Le premier est côté sur le marché en ligne à 1k CHF quand son concurrent se démarque à 1’685 CHF.
Le match de ce soir s’annonce féroce, je vous demande un tonnerre d’applaudissement dans ce combat sans merci !!

Fiche technique

Nikon 16-35vs14-24

16mm vs 14mm

Sur papier, que 2mm séparent les deux objectifs, mais quand on a tâté des Ultra Grand Angle, on a tendance à vouloir un champs toujours plus large, pour englober encore un peu plus la scène dans le viseur. Et c’est vrai, gagner 7° dans le viseur change la donne de manière subséquente. La preuve en deux arguments :
Sur 5645 photos répertoriées au 16-35, 1449 ont été prises à 16mm (938 images à 35mm et 616 à 22mm). Je gage qu’avec un 14mm, j’aurais à nouveau utilisé le champs le plus large possible. (c’est un peu le propre des zooms, on a tendance à utiliser les extrêmes)
Le deuxième argument m’est venu alors que je photographiais à l’intérieur d’une cavité en Norvège. On avait passé l’après-midi à escalader la cascade de glace du lieu et une fois les bras épuisés, j’ai voulu photographier le paysage environnant depuis le fond de la petite grotte pour englober la cascade et l’île de Sommaroy en toile de fond. Pour cela je me suis reculé le plus que je pouvais, mais même ainsi, le cul contre la falaise gelée et la nuque douloureusement reculée, j’arrivais tout juste cadrer les glaçons présent dans le coin supérieur de l’image. Ici 7° de plus aurait fait toute la différence…

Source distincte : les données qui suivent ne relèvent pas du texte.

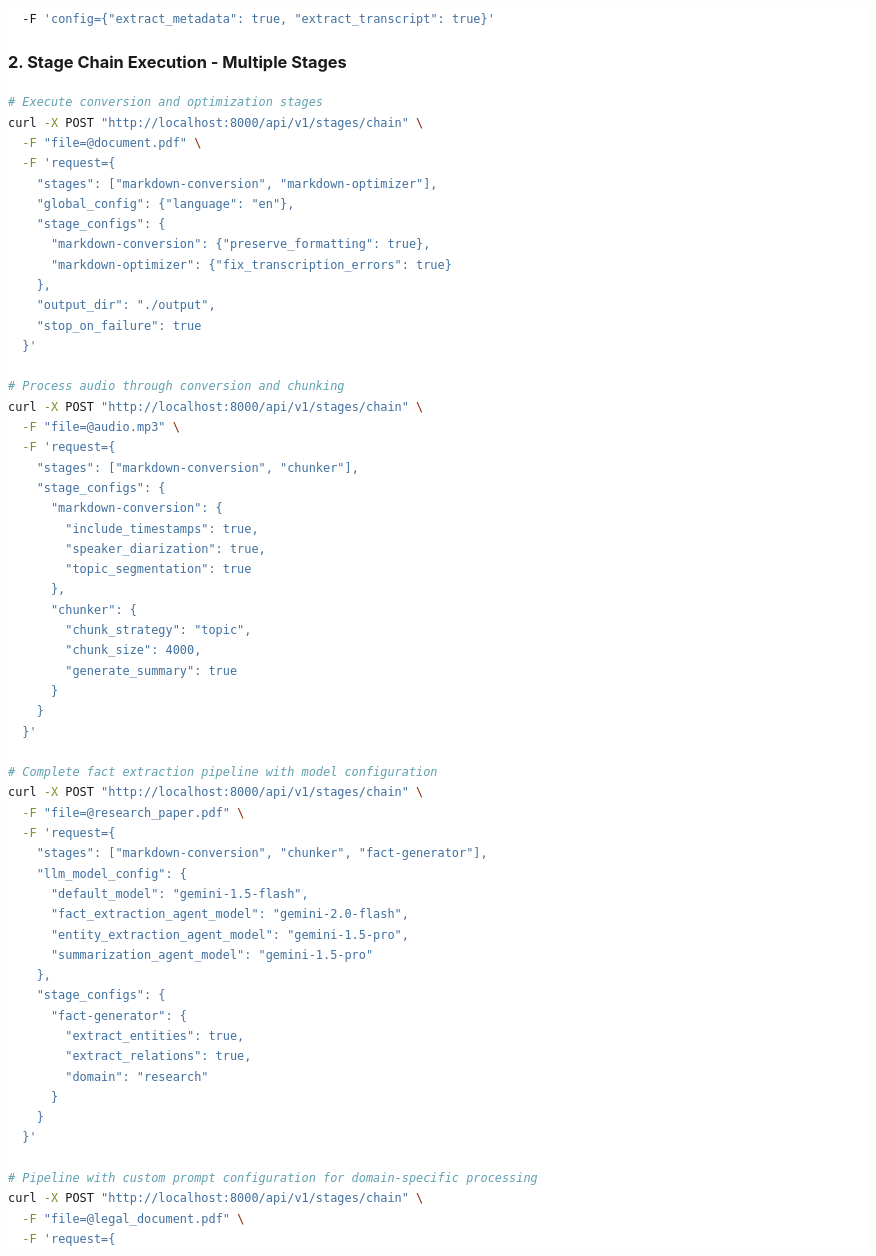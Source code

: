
 ```bash
  -F 'config={"extract_metadata": true, "extract_transcript": true}'
```

### 2. Stage Chain Execution - Multiple Stages

```bash
# Execute conversion and optimization stages
curl -X POST "http://localhost:8000/api/v1/stages/chain" \
  -F "file=@document.pdf" \
  -F 'request={
    "stages": ["markdown-conversion", "markdown-optimizer"],
    "global_config": {"language": "en"},
    "stage_configs": {
      "markdown-conversion": {"preserve_formatting": true},
      "markdown-optimizer": {"fix_transcription_errors": true}
    },
    "output_dir": "./output",
    "stop_on_failure": true
  }'

# Process audio through conversion and chunking
curl -X POST "http://localhost:8000/api/v1/stages/chain" \
  -F "file=@audio.mp3" \
  -F 'request={
    "stages": ["markdown-conversion", "chunker"],
    "stage_configs": {
      "markdown-conversion": {
        "include_timestamps": true,
        "speaker_diarization": true,
        "topic_segmentation": true
      },
      "chunker": {
        "chunk_strategy": "topic",
        "chunk_size": 4000,
        "generate_summary": true
      }
    }
  }'

# Complete fact extraction pipeline with model configuration
curl -X POST "http://localhost:8000/api/v1/stages/chain" \
  -F "file=@research_paper.pdf" \
  -F 'request={
    "stages": ["markdown-conversion", "chunker", "fact-generator"],
    "llm_model_config": {
      "default_model": "gemini-1.5-flash",
      "fact_extraction_agent_model": "gemini-2.0-flash",
      "entity_extraction_agent_model": "gemini-1.5-pro",
      "summarization_agent_model": "gemini-1.5-pro"
    },
    "stage_configs": {
      "fact-generator": {
        "extract_entities": true,
        "extract_relations": true,
        "domain": "research"
      }
    }
  }'

# Pipeline with custom prompt configuration for domain-specific processing
curl -X POST "http://localhost:8000/api/v1/stages/chain" \
  -F "file=@legal_document.pdf" \
  -F 'request={
```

2013.02.06_Sommarøy_144.jpgau fond de la grotte @16mm

35mm vs 24mm

A l’inverse, le 35mm est une focale de reportage standard tandis que 24mm reste large selon les applications. Statistiquement 35mm fut la deuxième focale la plus utilisée (17% des images) mais surprise ! à 22 et à 25mm, j’ai quand même réalisé respectivement 11 et 9% de mes images…
Les utilisateurs bridés à 24mm le disent, cette optique ne sert qu’à l’emploi spécifique d’un cadrage grand angle tandis que le 16-35mm permet une certaine polyvalence. C’est d’ailleurs ce qui m’a séduit sur cette optique et ce qui a été démontré ici, me permettant de combler 75% de mes besoins annuel avec que deux objectifs (5645 images au 16-35, 5861 photos au 85mm). Les 25% restant ont été réalisés sur emprunt de matériel pour des mariages ou des concerts.

Skating the Light@35mm

Mais ça c’était avant que je devienne exigeant et capricieux ahaha. Même que dans un monde idéal, j’aurais un 70-200mm f/2.8 ET f/4, un 35mm f/1.4 et le nouveau 50mm f/1.4 (mais c’est de la masturbation photographique)

f/4 vs f/2.8

Entre ces deux valeurs, un stop les séparent. Oui, je vous entends dire « il suffit de doubler les ISO ou le temps de pose ». Alors oui, cette affirmation est vraie dans les cas les plus communs, mais je ne me contente pas des cas communs. Oooh le prétentieux..
C’est vrai, que ce soit en concert ou à la chasse aux aurores boréales, j’aurais besoin de ce stop de différence : garder un temps de pose suffisamment court pour figer le mouvement ou passer de 3200iso à 1600 est un gain non négligeable pour mon application spécifique.

BlurBlur à Paléo : iso 2000 16mm f/4.0 1/200

La stabilisation

Quelle est l’utilité de la stabilisation sur un Ultra Grand Angle ? Si le désir du photographe est de figer le mouvement, le temps d’obturation sera de toute façon plus court que celle critique pour s’éviter un flou de bouger. Mais vous savez qu’on ne vit pas dans un monde ultra net. Plus sérieusement, le stabilisation reste utile pour photographier une scène en basse lumière ou profiter d’une exposition plus longue pour obtenir des filés. La photo ci-dessous a été obtenue à main levée grâce au double usage de l’anti-vibration et d’une ficelle (o.4sec).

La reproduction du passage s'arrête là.